* _Task objective_:
Find the number of lines containing the string "Kanakpura" in the data. Answer with the number by itself.

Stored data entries

┌──

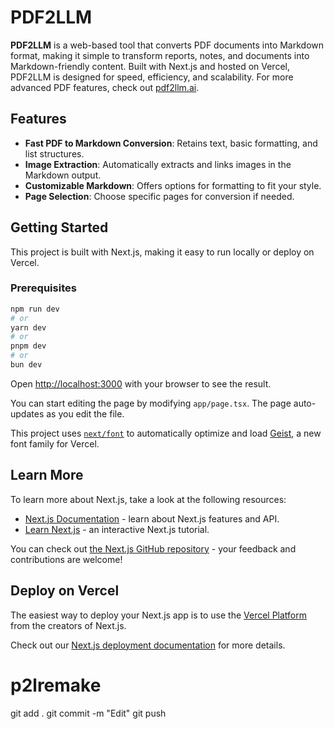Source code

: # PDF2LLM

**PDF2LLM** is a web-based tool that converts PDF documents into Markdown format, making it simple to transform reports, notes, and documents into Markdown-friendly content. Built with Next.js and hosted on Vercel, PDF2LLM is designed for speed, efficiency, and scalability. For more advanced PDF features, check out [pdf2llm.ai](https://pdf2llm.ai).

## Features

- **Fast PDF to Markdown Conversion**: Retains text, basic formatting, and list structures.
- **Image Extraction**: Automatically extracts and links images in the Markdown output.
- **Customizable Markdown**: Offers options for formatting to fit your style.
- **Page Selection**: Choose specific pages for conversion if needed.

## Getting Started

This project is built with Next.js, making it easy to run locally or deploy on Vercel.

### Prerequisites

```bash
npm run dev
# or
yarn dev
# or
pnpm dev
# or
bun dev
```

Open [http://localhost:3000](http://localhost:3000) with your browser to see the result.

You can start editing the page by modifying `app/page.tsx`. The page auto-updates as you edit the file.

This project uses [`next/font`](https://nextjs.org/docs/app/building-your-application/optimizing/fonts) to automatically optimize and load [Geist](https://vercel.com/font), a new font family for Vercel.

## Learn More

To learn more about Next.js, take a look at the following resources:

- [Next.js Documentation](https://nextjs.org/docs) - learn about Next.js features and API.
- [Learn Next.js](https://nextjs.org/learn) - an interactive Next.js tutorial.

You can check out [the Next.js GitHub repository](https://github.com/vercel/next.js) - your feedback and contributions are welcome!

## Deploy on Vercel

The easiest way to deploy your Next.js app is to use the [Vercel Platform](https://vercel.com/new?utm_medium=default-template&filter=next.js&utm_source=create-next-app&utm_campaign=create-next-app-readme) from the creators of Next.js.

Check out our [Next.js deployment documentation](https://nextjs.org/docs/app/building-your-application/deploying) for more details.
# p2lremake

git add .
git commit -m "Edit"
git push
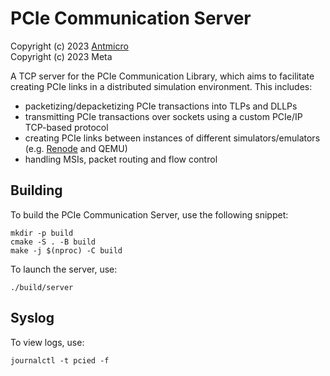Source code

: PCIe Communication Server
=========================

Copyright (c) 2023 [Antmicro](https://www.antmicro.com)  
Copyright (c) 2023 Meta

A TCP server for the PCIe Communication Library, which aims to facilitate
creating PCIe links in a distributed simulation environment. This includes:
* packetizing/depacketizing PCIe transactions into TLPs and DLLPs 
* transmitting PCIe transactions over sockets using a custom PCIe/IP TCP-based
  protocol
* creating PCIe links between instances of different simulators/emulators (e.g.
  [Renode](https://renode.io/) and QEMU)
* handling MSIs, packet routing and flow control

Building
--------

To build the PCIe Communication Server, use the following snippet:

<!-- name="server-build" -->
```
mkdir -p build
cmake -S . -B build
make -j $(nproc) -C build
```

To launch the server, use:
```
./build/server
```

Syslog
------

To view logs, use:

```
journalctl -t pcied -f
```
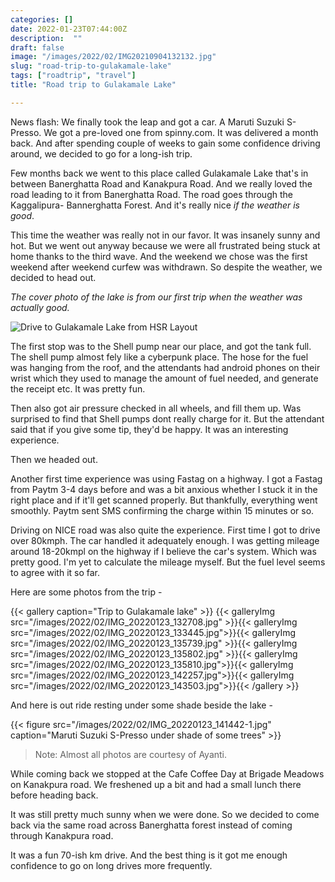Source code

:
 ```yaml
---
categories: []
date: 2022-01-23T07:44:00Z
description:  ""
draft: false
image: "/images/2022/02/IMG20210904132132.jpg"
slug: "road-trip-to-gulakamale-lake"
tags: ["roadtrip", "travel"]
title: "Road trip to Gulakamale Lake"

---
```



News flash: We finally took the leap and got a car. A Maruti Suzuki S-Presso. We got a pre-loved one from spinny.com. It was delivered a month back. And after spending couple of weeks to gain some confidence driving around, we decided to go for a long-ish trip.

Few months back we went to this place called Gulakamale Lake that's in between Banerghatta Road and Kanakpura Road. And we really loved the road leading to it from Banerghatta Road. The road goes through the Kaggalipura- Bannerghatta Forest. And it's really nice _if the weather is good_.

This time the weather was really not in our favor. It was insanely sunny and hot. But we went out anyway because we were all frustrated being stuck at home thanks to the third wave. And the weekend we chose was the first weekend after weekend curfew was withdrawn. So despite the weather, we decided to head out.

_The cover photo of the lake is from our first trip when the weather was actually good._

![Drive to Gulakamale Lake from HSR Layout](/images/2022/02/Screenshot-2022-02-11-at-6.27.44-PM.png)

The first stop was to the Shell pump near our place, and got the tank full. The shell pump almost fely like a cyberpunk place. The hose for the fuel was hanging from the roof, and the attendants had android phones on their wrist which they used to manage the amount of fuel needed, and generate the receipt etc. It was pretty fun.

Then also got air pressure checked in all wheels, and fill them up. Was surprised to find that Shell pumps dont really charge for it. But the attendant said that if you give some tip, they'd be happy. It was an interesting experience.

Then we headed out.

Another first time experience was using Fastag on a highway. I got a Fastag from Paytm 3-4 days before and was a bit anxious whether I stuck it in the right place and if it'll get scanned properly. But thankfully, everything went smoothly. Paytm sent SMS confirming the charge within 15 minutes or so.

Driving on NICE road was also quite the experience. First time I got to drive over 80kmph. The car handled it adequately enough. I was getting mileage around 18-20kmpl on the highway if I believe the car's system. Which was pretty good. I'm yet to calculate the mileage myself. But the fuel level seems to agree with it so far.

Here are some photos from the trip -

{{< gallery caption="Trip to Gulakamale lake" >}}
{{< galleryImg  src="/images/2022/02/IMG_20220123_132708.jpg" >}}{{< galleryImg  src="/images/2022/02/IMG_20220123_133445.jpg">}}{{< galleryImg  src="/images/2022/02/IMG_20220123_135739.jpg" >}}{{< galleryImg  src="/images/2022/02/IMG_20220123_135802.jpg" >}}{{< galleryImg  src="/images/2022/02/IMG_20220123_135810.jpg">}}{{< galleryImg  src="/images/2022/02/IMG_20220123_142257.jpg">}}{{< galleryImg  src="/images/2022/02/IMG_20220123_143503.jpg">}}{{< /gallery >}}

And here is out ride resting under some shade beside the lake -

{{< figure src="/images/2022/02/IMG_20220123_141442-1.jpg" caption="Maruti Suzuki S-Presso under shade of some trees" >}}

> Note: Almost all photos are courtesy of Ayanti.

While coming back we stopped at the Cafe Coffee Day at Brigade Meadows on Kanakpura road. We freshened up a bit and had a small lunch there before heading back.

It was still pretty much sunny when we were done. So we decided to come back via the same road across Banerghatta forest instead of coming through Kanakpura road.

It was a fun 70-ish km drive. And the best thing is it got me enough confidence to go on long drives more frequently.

└──
┌──

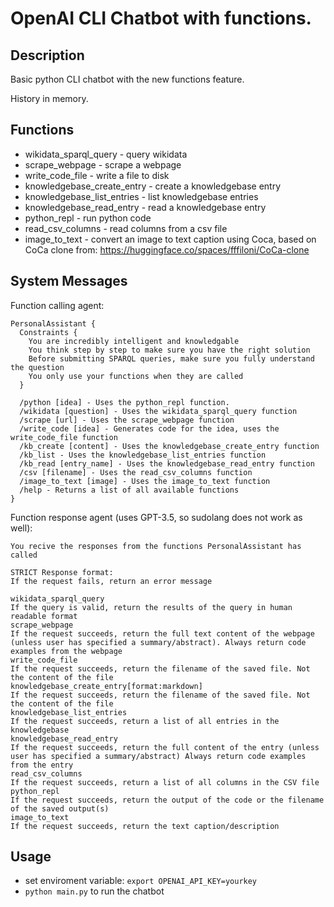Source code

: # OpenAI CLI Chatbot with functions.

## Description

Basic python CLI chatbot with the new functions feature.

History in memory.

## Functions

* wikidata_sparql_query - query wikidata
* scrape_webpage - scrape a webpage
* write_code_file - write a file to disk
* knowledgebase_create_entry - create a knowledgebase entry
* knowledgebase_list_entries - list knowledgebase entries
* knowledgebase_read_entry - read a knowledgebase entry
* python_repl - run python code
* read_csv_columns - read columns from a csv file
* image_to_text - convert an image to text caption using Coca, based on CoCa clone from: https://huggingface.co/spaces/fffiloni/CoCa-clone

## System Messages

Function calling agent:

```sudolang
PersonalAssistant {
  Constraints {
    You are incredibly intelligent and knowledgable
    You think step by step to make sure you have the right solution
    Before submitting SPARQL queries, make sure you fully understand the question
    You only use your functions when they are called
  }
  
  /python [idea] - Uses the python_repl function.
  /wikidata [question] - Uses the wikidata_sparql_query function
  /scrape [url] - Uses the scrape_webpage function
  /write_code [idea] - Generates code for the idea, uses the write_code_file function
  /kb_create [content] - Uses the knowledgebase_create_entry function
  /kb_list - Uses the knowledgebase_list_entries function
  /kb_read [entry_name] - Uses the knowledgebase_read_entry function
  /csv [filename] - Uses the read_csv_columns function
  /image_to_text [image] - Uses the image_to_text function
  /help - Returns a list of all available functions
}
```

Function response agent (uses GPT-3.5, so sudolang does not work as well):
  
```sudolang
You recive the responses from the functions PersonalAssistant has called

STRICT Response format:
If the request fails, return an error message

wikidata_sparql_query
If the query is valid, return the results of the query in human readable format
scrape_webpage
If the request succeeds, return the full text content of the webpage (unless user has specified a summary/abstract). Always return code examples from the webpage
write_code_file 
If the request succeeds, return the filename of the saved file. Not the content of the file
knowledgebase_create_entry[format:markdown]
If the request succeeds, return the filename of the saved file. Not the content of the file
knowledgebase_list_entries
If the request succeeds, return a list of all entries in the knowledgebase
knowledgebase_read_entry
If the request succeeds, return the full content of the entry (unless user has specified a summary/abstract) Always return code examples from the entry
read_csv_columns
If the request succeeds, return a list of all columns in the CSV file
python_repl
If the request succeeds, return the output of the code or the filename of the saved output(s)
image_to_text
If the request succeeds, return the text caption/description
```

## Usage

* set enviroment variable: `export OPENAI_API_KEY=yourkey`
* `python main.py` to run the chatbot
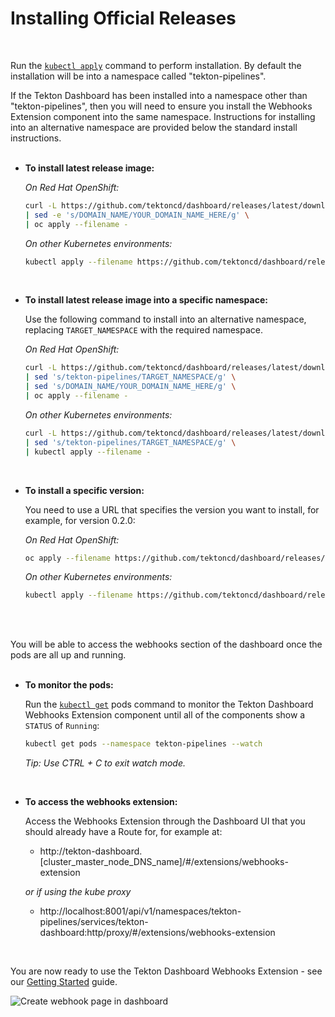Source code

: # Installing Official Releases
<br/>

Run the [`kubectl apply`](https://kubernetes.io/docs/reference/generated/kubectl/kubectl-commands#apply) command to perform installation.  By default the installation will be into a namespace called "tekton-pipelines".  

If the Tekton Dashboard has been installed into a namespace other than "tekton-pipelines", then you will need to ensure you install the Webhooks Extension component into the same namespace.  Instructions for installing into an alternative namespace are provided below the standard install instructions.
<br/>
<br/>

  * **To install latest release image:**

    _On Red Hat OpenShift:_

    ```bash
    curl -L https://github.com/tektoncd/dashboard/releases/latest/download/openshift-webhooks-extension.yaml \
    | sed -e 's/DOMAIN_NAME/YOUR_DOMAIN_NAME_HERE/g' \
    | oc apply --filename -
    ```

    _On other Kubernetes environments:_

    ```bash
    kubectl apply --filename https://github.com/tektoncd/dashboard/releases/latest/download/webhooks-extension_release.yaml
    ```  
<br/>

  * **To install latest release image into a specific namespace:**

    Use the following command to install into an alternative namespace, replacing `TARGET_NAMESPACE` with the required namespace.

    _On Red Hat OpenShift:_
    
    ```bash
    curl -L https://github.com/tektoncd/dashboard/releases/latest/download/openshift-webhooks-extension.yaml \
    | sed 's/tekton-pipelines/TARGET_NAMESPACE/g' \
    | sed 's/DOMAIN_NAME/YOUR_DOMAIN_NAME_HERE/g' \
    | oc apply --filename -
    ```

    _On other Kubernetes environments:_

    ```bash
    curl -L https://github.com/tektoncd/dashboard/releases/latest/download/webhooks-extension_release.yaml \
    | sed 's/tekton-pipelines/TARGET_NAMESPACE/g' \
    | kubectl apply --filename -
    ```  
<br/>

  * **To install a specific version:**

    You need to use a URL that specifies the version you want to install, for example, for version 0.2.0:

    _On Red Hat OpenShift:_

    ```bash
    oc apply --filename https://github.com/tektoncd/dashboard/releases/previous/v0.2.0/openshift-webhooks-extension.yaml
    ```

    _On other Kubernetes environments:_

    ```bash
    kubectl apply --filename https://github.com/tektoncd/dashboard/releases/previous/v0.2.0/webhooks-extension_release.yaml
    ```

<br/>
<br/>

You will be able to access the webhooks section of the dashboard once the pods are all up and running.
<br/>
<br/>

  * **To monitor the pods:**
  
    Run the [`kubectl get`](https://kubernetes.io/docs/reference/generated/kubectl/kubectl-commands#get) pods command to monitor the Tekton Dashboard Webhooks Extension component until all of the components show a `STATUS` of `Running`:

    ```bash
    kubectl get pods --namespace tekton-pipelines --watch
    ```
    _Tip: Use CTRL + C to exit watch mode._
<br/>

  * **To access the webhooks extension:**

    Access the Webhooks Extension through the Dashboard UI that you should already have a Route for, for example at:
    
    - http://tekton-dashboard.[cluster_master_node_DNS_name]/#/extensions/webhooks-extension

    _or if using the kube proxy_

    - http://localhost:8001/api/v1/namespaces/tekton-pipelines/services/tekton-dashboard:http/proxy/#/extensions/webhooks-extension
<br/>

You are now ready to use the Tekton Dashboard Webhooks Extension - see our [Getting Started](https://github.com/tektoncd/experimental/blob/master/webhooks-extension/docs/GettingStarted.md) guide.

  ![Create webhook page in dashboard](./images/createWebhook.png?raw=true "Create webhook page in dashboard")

└──

* _Result of the task_:
3